In the auditorium, Ray Farmer, a former player who is now an assistant general manager of the Cleveland Browns, stepped to the front of the room to deliver a sobering message to Kyle and his fellow rookies.
“All of you are in the process of being replaced,” he said. “Right now, the clock is ticking. For some of you quicker than others.”
‘Don’t be football players’
Be boat builders, the father told his three boys, or play the piano. Secretly he thought, don’t be football players.
At first none of the Long sons showed much interest. Christopher (born in 1985), Kyle (1988) and Howard Jr. (1990) were too small during Howie’s prime to understand what he did for a living, and Diane rarely took them to the stadium; they were happier fishing in a pond.
Then the oldest, Chris, came home from high school and announced he wanted to play. That night Howie and Diane lay in bed murmuring their concerns to each other. Maybe he wouldn’t like it, Howie said. “He’ll get his nose bloodied, and he’ll come home and not want to play anymore.” But Chris didn’t get his nose bloodied; instead he got a scholarship to play defensive end at Virginia. Next Kyle and Howie Jr. were wearing high school uniforms, Howie Jr. as a quarterback and Kyle as an offensive lineman.
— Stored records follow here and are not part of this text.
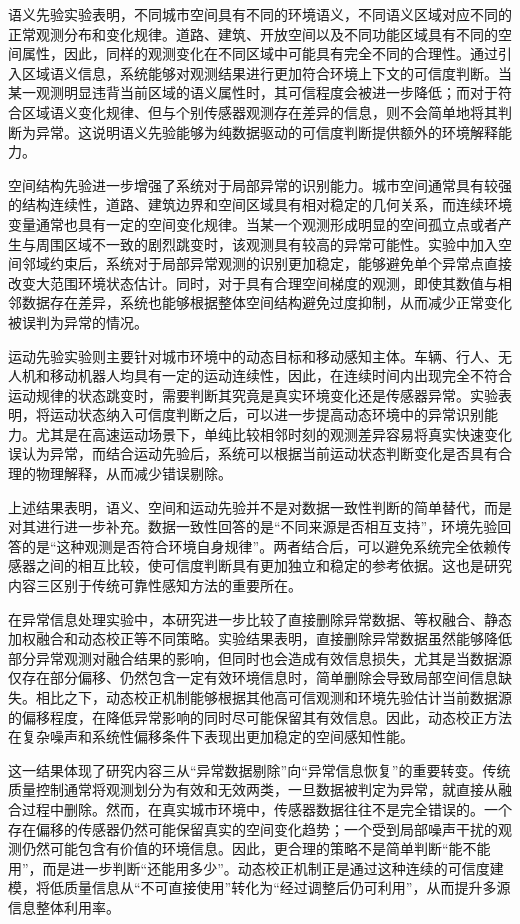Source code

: 语义先验实验表明，不同城市空间具有不同的环境语义，不同语义区域对应不同的正常观测分布和变化规律。道路、建筑、开放空间以及不同功能区域具有不同的空间属性，因此，同样的观测变化在不同区域中可能具有完全不同的合理性。通过引入区域语义信息，系统能够对观测结果进行更加符合环境上下文的可信度判断。当某一观测明显违背当前区域的语义属性时，其可信程度会被进一步降低；而对于符合区域语义变化规律、但与个别传感器观测存在差异的信息，则不会简单地将其判断为异常。这说明语义先验能够为纯数据驱动的可信度判断提供额外的环境解释能力。

空间结构先验进一步增强了系统对于局部异常的识别能力。城市空间通常具有较强的结构连续性，道路、建筑边界和空间区域具有相对稳定的几何关系，而连续环境变量通常也具有一定的空间变化规律。当某一个观测形成明显的空间孤立点或者产生与周围区域不一致的剧烈跳变时，该观测具有较高的异常可能性。实验中加入空间邻域约束后，系统对于局部异常观测的识别更加稳定，能够避免单个异常点直接改变大范围环境状态估计。同时，对于具有合理空间梯度的观测，即使其数值与相邻数据存在差异，系统也能够根据整体空间结构避免过度抑制，从而减少正常变化被误判为异常的情况。

运动先验实验则主要针对城市环境中的动态目标和移动感知主体。车辆、行人、无人机和移动机器人均具有一定的运动连续性，因此，在连续时间内出现完全不符合运动规律的状态跳变时，需要判断其究竟是真实环境变化还是传感器异常。实验表明，将运动状态纳入可信度判断之后，可以进一步提高动态环境中的异常识别能力。尤其是在高速运动场景下，单纯比较相邻时刻的观测差异容易将真实快速变化误认为异常，而结合运动先验后，系统可以根据当前运动状态判断变化是否具有合理的物理解释，从而减少错误剔除。

上述结果表明，语义、空间和运动先验并不是对数据一致性判断的简单替代，而是对其进行进一步补充。数据一致性回答的是“不同来源是否相互支持”，环境先验回答的是“这种观测是否符合环境自身规律”。两者结合后，可以避免系统完全依赖传感器之间的相互比较，使可信度判断具有更加独立和稳定的参考依据。这也是研究内容三区别于传统可靠性感知方法的重要所在。

在异常信息处理实验中，本研究进一步比较了直接删除异常数据、等权融合、静态加权融合和动态校正等不同策略。实验结果表明，直接删除异常数据虽然能够降低部分异常观测对融合结果的影响，但同时也会造成有效信息损失，尤其是当数据源仅存在部分偏移、仍然包含一定有效环境信息时，简单删除会导致局部空间信息缺失。相比之下，动态校正机制能够根据其他高可信观测和环境先验估计当前数据源的偏移程度，在降低异常影响的同时尽可能保留其有效信息。因此，动态校正方法在复杂噪声和系统性偏移条件下表现出更加稳定的空间感知性能。

这一结果体现了研究内容三从“异常数据剔除”向“异常信息恢复”的重要转变。传统质量控制通常将观测划分为有效和无效两类，一旦数据被判定为异常，就直接从融合过程中删除。然而，在真实城市环境中，传感器数据往往不是完全错误的。一个存在偏移的传感器仍然可能保留真实的空间变化趋势；一个受到局部噪声干扰的观测仍然可能包含有价值的环境信息。因此，更合理的策略不是简单判断“能不能用”，而是进一步判断“还能用多少”。动态校正机制正是通过这种连续的可信度建模，将低质量信息从“不可直接使用”转化为“经过调整后仍可利用”，从而提升多源信息整体利用率。

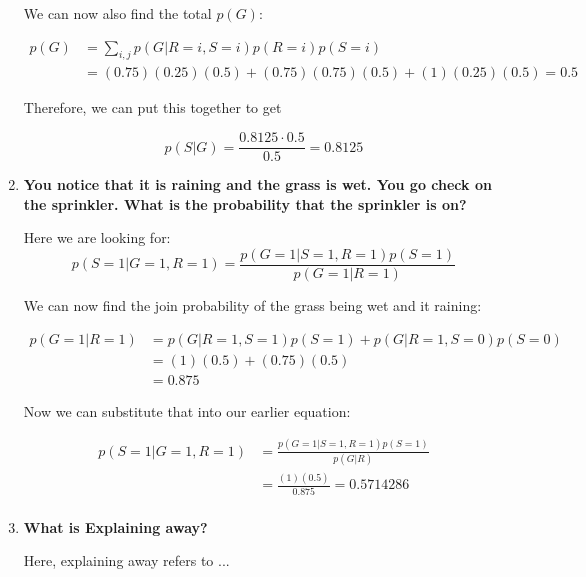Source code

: \documentclass[submit]{harvardml}
\begin{document}
\begin{enumerate}
    We can now also find the total $p(G)$: 
    
    \begin{align*}
        p(G) &= \sum_{i,j} p(G| R = i, S = i)p(R=i)p(S=i) \\
        &= (0.75)(0.25)(0.5) + (0.75)(0.75)(0.5) + (1)(0.25)(0.5) = 0.5
    \end{align*}
    
    Therefore, we can put this together to get 
    
    $$
    p(S | G) = \frac{0.8125 \cdot 0.5}{0.5} = 0.8125
    $$
    
    \item \textbf{You notice that it is raining and the grass is wet. You go check on the sprinkler.  What is the probability that the sprinkler is on?}
    
    Here we are looking for: 
    $$
        p(S=1 | G = 1, R = 1) = \frac{p(G=1 | S=1, R = 1)p(S=1)}{p(G=1|R=1)}
    $$
    
    We can now find the join probability of the grass being wet and it raining:
    
    \begin{align*}
        p(G=1| R=1) &= p(G|R=1,S=1)p(S=1) + p(G|R=1,S=0)p(S=0)\\
        &= (1)(0.5) + (0.75)(0.5)\\
        &= 0.875
    \end{align*}
    
    Now we can substitute that into our earlier equation:
    
    \begin{align*}
        p(S=1 | G = 1, R = 1) &= \frac{p(G=1 | S=1, R = 1)p(S=1)}{p(G|R)} \\
        &= \frac{(1)(0.5)}{0.875} =  0.5714286\\
    \end{align*}
    
    
    \item \textbf{What is Explaining away?}
    
    Here, explaining away refers to ...
    
    
\end{enumerate}
\end{document}

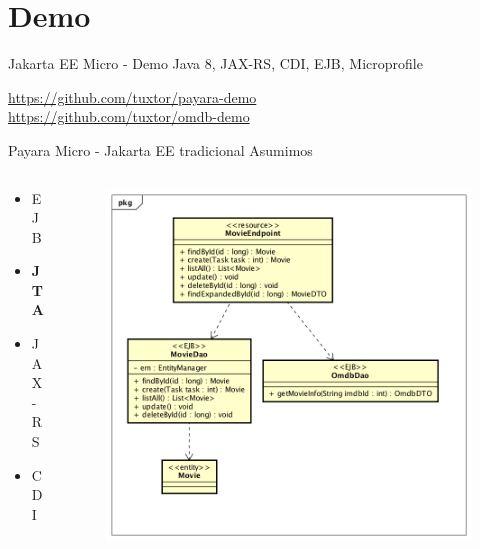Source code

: \documentclass{beamer}
\begin{document}
\section{Demo}
\begin{frame}{Jakarta EE Micro  - Demo}
\huge Java 8, JAX-RS, CDI, EJB, Microprofile

\normalsize  \url{https://github.com/tuxtor/payara-demo}\\
\normalsize  \url{https://github.com/tuxtor/omdb-demo}
\end{frame}

\begin{frame}{Payara Micro - Jakarta EE tradicional}
Asumimos
\begin{columns}[T] %
\begin{column}[T]{3cm} %
\begin{itemize}
\item EJB
\item \textbf{JTA}
\item JAX-RS
\item CDI
\end{itemize}
\end{column}
\begin{column}[T]{7cm} %
\begin{figure}
\centering
\includegraphics[width=\linewidth]{Images/democlass}
\end{figure}
\end{column}
\end{columns}
\end{frame}
\end{document}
For Howie, football had been a desperate necessity, but he wasn’t sure he wanted the next generation of Longs to make it their livelihood. He was a poor kid from the Charlestown section of Boston, son of a milk loader, raised by an assortment of tough, blue-collar uncles. He had done shifts longshoring to make extra cash and was headed to vocational school until football had given him a Villanova education and a better living than his laboring uncles. The NFL not only had supported him until he retired in 1993, it had opened other doors as an actor, corporate pitchman and Fox Sports studio analyst. All of which afforded his family comfort and meant his sons didn’t need the game for socioeconomic improvement, didn’t need to sacrifice chunks out of their necks, back, shoulders and legs to rise in the world.
In the NFL Howie played in, his body wasn’t his own; it was a highly perishable commodity. In training camp he went through grueling, twice-a-day practices Mondays through Thursdays, and if you passed out it meant you weren’t tough. “Water was for wussies,” he says. He practiced five days a week in full gear, and every drill and every snap was all-out.
When he got hurt, doctors simply drained the ailing joint with a needle. They never showed him his medical records or gave him an option. “It was shocking what the training room was like and the things the team tried to explain away as something minor when it was potentially not,” Diane says.